In the next war -- Korea -- Col. Dillard received a commission and worked on clandestine missions that sent men behind enemy lines into North Korea and Manchuria.

And in Vietnam?

"I ran the Phoenix Program for the CIA in the Delta."

He probably saw my eyes widen.

"I tell you what, we never tortured anyone when I ran it, in '69 and '70. I said, 'If I ever find that anyone has used torture, I will have you court-martialed and I will personally file the papers.' "

Col. Dillard retired in September 1977 after 35 years in the Army. For the last 15 years, he has been fighting the military bureaucracy almost as much as he fought the Germans.

In 1993 he started lobbying the Pentagon to award a Distinguished Service Cross to a Ranger named Sgt. William T. Miles, who disappeared in Korea in 1951.

Sgt. Miles had been among a group of allies who parachuted behind enemy lines. When their positions were discovered by the Chinese, "Miles called on the radio and said, 'I'll try and hold them off until you can get away.' "

He did and they did, but Sgt. Miles was never seen again. Col. Dillard compiled reams of documents on the episode and has for years been writing to the chief of staff's office. He keeps getting the same letter back.

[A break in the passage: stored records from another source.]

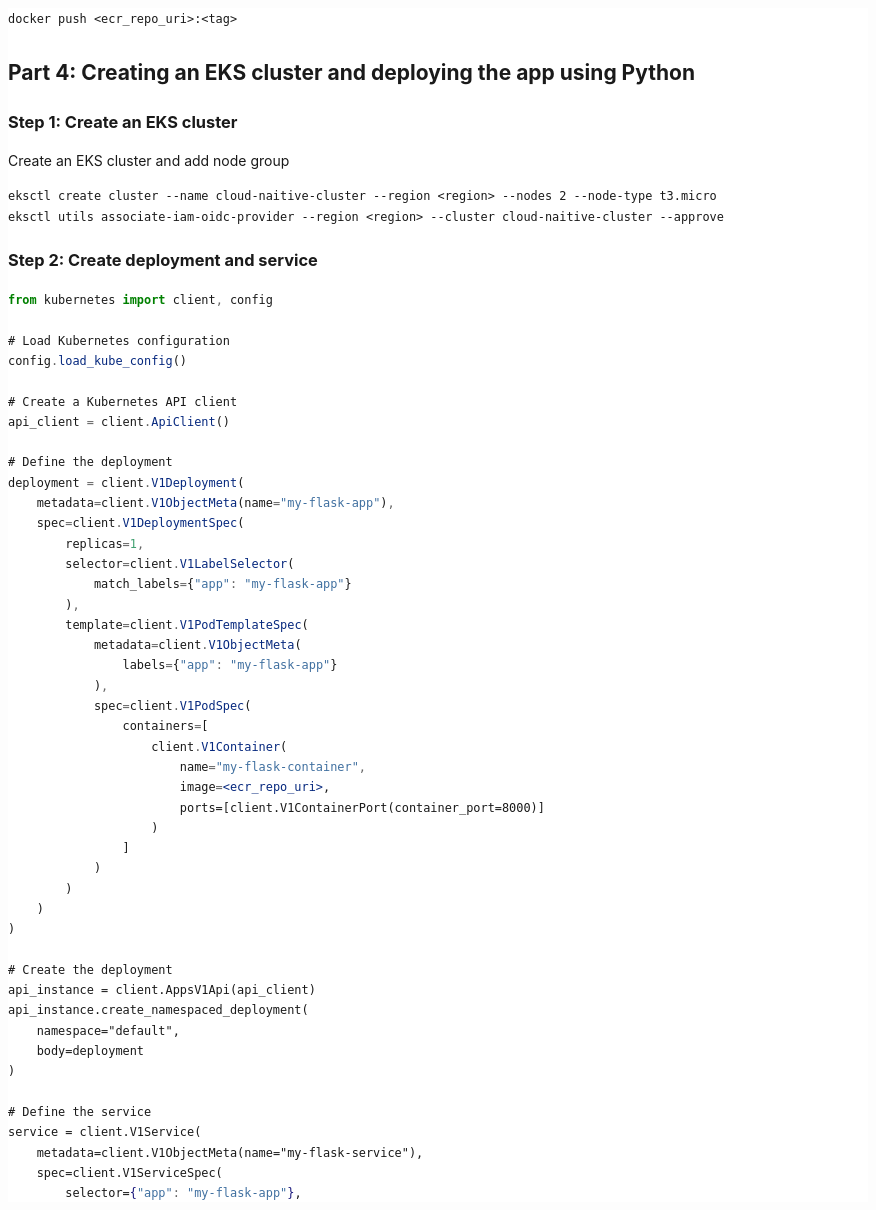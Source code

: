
 ```
docker push <ecr_repo_uri>:<tag>
```

## **Part 4: Creating an EKS cluster and deploying the app using Python**

### **Step 1: Create an EKS cluster**

Create an EKS cluster and add node group

```
eksctl create cluster --name cloud-naitive-cluster --region <region> --nodes 2 --node-type t3.micro
eksctl utils associate-iam-oidc-provider --region <region> --cluster cloud-naitive-cluster --approve
```

### **Step 2: Create deployment and service**

```jsx
from kubernetes import client, config

# Load Kubernetes configuration
config.load_kube_config()

# Create a Kubernetes API client
api_client = client.ApiClient()

# Define the deployment
deployment = client.V1Deployment(
    metadata=client.V1ObjectMeta(name="my-flask-app"),
    spec=client.V1DeploymentSpec(
        replicas=1,
        selector=client.V1LabelSelector(
            match_labels={"app": "my-flask-app"}
        ),
        template=client.V1PodTemplateSpec(
            metadata=client.V1ObjectMeta(
                labels={"app": "my-flask-app"}
            ),
            spec=client.V1PodSpec(
                containers=[
                    client.V1Container(
                        name="my-flask-container",
                        image=<ecr_repo_uri>,
                        ports=[client.V1ContainerPort(container_port=8000)]
                    )
                ]
            )
        )
    )
)

# Create the deployment
api_instance = client.AppsV1Api(api_client)
api_instance.create_namespaced_deployment(
    namespace="default",
    body=deployment
)

# Define the service
service = client.V1Service(
    metadata=client.V1ObjectMeta(name="my-flask-service"),
    spec=client.V1ServiceSpec(
        selector={"app": "my-flask-app"},
```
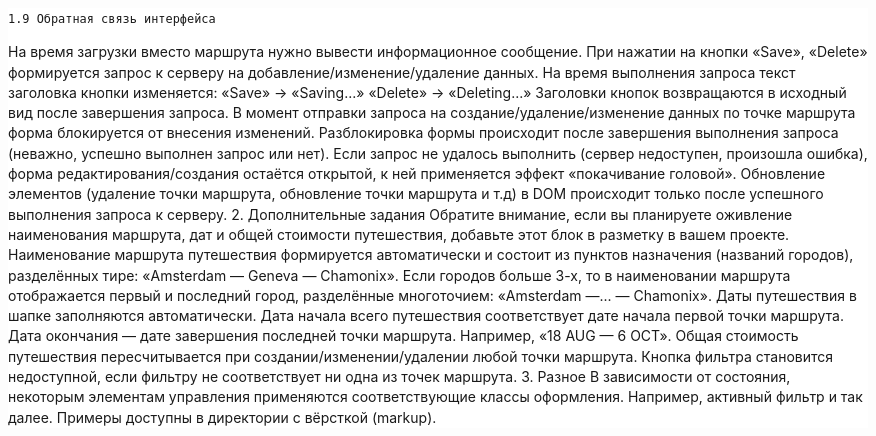     1.9 Обратная связь интерфейса
На время загрузки вместо маршрута нужно вывести информационное сообщение.
При нажатии на кнопки «Save», «Delete» формируется запрос к серверу на добавление/изменение/удаление данных. На время выполнения запроса текст заголовка кнопки изменяется:
«Save» -> «Saving...»
«Delete» -> «Deleting...»
Заголовки кнопок возвращаются в исходный вид после завершения запроса.
В момент отправки запроса на создание/удаление/изменение данных по точке маршрута форма блокируется от внесения изменений. Разблокировка формы происходит после завершения выполнения запроса (неважно, успешно выполнен запрос или нет).
Если запрос не удалось выполнить (сервер недоступен, произошла ошибка), форма редактирования/создания остаётся открытой, к ней применяется эффект «покачивание головой».
Обновление элементов (удаление точки маршрута, обновление точки маршрута и т.д) в DOM происходит только после успешного выполнения запроса к серверу.
2. Дополнительные задания
Обратите внимание, если вы планируете оживление наименования маршрута, дат и общей стоимости путешествия, добавьте этот блок в разметку в вашем проекте.
Наименование маршрута путешествия формируется автоматически и состоит из пунктов назначения (названий городов), разделённых тире: «Amsterdam — Geneva — Chamonix». Если городов больше 3-х, то в наименовании маршрута отображается первый и последний город, разделённые многоточием: «Amsterdam —... — Chamonix».
Даты путешествия в шапке заполняются автоматически. Дата начала всего путешествия соответствует дате начала первой точки маршрута. Дата окончания — дате завершения последней точки маршрута. Например, «18 AUG — 6 OCT».
Общая стоимость путешествия пересчитывается при создании/изменении/удалении любой точки маршрута.
Кнопка фильтра становится недоступной, если фильтру не соответствует ни одна из точек маршрута.
3. Разное
В зависимости от состояния, некоторым элементам управления применяются соответствующие классы оформления. Например, активный фильтр и так далее. Примеры доступны в директории с вёрсткой (markup).




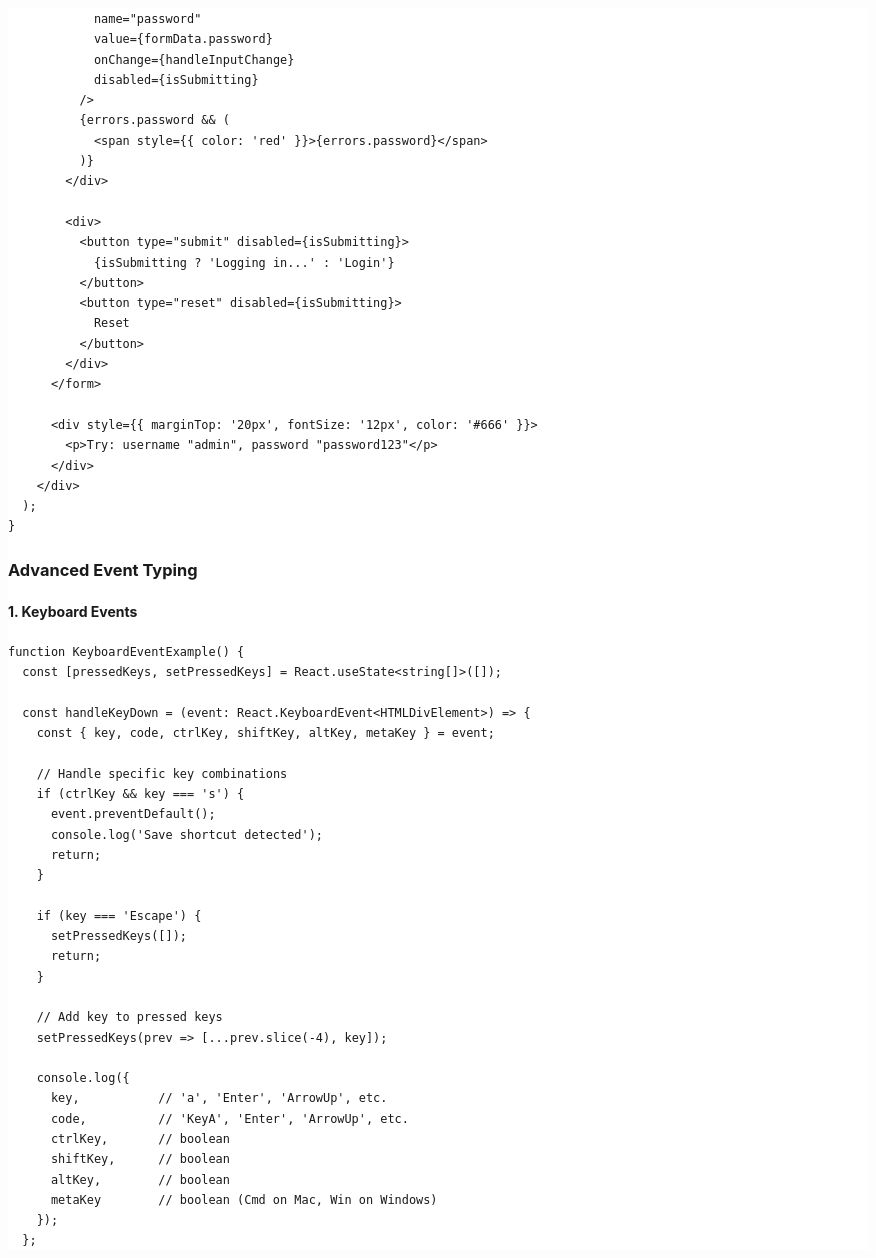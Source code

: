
 ```tsx
            name="password"
            value={formData.password}
            onChange={handleInputChange}
            disabled={isSubmitting}
          />
          {errors.password && (
            <span style={{ color: 'red' }}>{errors.password}</span>
          )}
        </div>
        
        <div>
          <button type="submit" disabled={isSubmitting}>
            {isSubmitting ? 'Logging in...' : 'Login'}
          </button>
          <button type="reset" disabled={isSubmitting}>
            Reset
          </button>
        </div>
      </form>
      
      <div style={{ marginTop: '20px', fontSize: '12px', color: '#666' }}>
        <p>Try: username "admin", password "password123"</p>
      </div>
    </div>
  );
}
```

### Advanced Event Typing

#### 1. Keyboard Events

```tsx
function KeyboardEventExample() {
  const [pressedKeys, setPressedKeys] = React.useState<string[]>([]);
  
  const handleKeyDown = (event: React.KeyboardEvent<HTMLDivElement>) => {
    const { key, code, ctrlKey, shiftKey, altKey, metaKey } = event;
    
    // Handle specific key combinations
    if (ctrlKey && key === 's') {
      event.preventDefault();
      console.log('Save shortcut detected');
      return;
    }
    
    if (key === 'Escape') {
      setPressedKeys([]);
      return;
    }
    
    // Add key to pressed keys
    setPressedKeys(prev => [...prev.slice(-4), key]);
    
    console.log({
      key,           // 'a', 'Enter', 'ArrowUp', etc.
      code,          // 'KeyA', 'Enter', 'ArrowUp', etc.
      ctrlKey,       // boolean
      shiftKey,      // boolean
      altKey,        // boolean
      metaKey        // boolean (Cmd on Mac, Win on Windows)
    });
  };
```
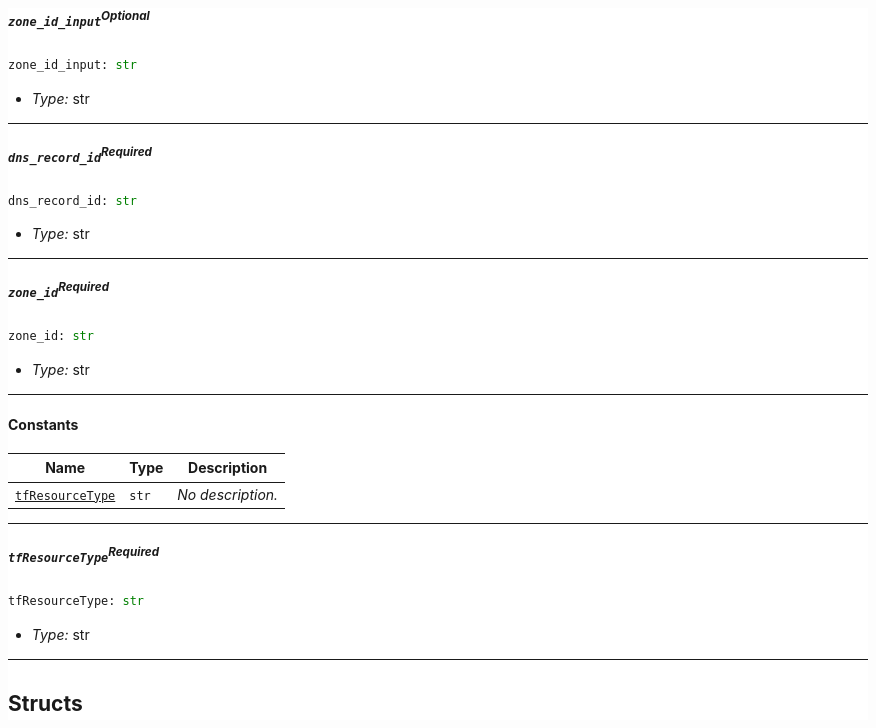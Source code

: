 
##### `zone_id_input`<sup>Optional</sup> <a name="zone_id_input" id="@cdktf/provider-cloudflare.dataCloudflareDnsRecord.DataCloudflareDnsRecord.property.zoneIdInput"></a>

```python
zone_id_input: str
```

- *Type:* str

---

##### `dns_record_id`<sup>Required</sup> <a name="dns_record_id" id="@cdktf/provider-cloudflare.dataCloudflareDnsRecord.DataCloudflareDnsRecord.property.dnsRecordId"></a>

```python
dns_record_id: str
```

- *Type:* str

---

##### `zone_id`<sup>Required</sup> <a name="zone_id" id="@cdktf/provider-cloudflare.dataCloudflareDnsRecord.DataCloudflareDnsRecord.property.zoneId"></a>

```python
zone_id: str
```

- *Type:* str

---

#### Constants <a name="Constants" id="Constants"></a>

| **Name** | **Type** | **Description** |
| --- | --- | --- |
| <code><a href="#@cdktf/provider-cloudflare.dataCloudflareDnsRecord.DataCloudflareDnsRecord.property.tfResourceType">tfResourceType</a></code> | <code>str</code> | *No description.* |

---

##### `tfResourceType`<sup>Required</sup> <a name="tfResourceType" id="@cdktf/provider-cloudflare.dataCloudflareDnsRecord.DataCloudflareDnsRecord.property.tfResourceType"></a>

```python
tfResourceType: str
```

- *Type:* str

---

## Structs <a name="Structs" id="Structs"></a>

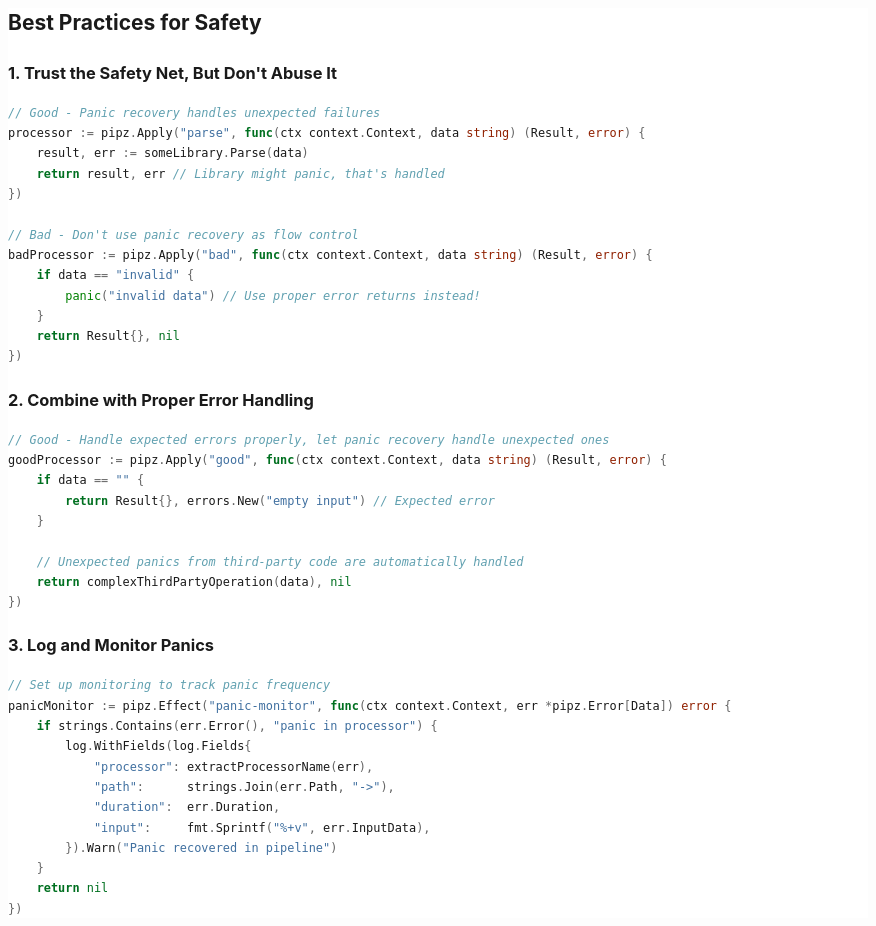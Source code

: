 ## Best Practices for Safety

### 1. Trust the Safety Net, But Don't Abuse It

```go
// Good - Panic recovery handles unexpected failures
processor := pipz.Apply("parse", func(ctx context.Context, data string) (Result, error) {
    result, err := someLibrary.Parse(data)
    return result, err // Library might panic, that's handled
})

// Bad - Don't use panic recovery as flow control
badProcessor := pipz.Apply("bad", func(ctx context.Context, data string) (Result, error) {
    if data == "invalid" {
        panic("invalid data") // Use proper error returns instead!
    }
    return Result{}, nil
})
```

### 2. Combine with Proper Error Handling

```go
// Good - Handle expected errors properly, let panic recovery handle unexpected ones
goodProcessor := pipz.Apply("good", func(ctx context.Context, data string) (Result, error) {
    if data == "" {
        return Result{}, errors.New("empty input") // Expected error
    }
    
    // Unexpected panics from third-party code are automatically handled
    return complexThirdPartyOperation(data), nil
})
```

### 3. Log and Monitor Panics

```go
// Set up monitoring to track panic frequency
panicMonitor := pipz.Effect("panic-monitor", func(ctx context.Context, err *pipz.Error[Data]) error {
    if strings.Contains(err.Error(), "panic in processor") {
        log.WithFields(log.Fields{
            "processor": extractProcessorName(err),
            "path":      strings.Join(err.Path, "->"),
            "duration":  err.Duration,
            "input":     fmt.Sprintf("%+v", err.InputData),
        }).Warn("Panic recovered in pipeline")
    }
    return nil
})
```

"The application is 'pending' or 'under review' or some damn thing," he said. "How long can it pend? Maybe it's too political. Maybe they don't want to act on this thing for fear of annoying the North Koreans."

It is clear that annoying the North Koreans is not something that much troubles Col. Dillard.

I asked what brought him to Arlington. "To remember the history of our unit and to remember the people who were killed or maimed for life," he said.

So, when the time comes, will he be laid to rest among the rows of plain white markers?

"I've got so many friends -- not just from World War II but Korea and Vietnam -- buried all over this place. That's what we decided we'd like to do."